[Activity]
Starting at the line that holds "Systems Languages for", copy every line exactly through the end of the data, and no others.

[Data for the task]

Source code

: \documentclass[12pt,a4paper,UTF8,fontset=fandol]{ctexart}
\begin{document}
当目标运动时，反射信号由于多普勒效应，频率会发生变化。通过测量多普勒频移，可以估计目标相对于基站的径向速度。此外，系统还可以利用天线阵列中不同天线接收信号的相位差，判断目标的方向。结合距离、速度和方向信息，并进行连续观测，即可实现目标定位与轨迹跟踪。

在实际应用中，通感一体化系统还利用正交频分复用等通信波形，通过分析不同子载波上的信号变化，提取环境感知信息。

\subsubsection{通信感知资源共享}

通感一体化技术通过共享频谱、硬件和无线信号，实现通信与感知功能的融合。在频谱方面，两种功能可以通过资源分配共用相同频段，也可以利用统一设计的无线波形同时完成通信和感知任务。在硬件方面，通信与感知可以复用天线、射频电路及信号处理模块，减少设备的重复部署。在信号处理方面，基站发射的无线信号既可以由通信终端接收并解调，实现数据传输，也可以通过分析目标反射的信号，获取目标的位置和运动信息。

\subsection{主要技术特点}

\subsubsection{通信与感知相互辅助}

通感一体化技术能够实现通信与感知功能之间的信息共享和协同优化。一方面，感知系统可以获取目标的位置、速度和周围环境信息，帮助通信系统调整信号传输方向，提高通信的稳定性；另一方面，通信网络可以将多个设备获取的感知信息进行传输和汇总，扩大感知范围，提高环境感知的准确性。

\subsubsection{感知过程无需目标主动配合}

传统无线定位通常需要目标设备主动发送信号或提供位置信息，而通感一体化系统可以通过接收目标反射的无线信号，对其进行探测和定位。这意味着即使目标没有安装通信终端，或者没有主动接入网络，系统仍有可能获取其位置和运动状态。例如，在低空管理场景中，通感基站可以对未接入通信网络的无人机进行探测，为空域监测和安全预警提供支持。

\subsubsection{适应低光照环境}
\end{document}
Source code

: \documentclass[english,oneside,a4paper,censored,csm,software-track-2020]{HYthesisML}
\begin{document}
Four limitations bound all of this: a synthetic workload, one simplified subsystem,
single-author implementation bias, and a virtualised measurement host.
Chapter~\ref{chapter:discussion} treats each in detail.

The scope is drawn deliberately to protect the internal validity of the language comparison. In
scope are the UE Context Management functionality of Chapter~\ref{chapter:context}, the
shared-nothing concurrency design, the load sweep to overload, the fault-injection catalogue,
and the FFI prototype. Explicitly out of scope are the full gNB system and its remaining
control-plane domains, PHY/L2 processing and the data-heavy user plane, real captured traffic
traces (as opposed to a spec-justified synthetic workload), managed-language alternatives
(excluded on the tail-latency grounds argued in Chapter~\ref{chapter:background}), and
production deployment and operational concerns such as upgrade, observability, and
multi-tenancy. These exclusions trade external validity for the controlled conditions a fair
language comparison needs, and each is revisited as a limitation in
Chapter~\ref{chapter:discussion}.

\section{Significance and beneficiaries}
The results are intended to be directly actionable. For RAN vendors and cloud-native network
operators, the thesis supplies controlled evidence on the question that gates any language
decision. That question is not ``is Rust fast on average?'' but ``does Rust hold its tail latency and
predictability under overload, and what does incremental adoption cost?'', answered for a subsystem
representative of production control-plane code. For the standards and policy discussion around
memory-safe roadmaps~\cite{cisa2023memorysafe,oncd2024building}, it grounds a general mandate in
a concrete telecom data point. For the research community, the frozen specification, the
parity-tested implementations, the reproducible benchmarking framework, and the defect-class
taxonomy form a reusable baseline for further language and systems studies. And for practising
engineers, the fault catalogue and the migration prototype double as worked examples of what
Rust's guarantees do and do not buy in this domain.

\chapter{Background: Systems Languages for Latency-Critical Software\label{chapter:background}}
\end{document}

[Result below]
\chapter{Background: Systems Languages for Latency-Critical Software\label{chapter:background}}
\end{document}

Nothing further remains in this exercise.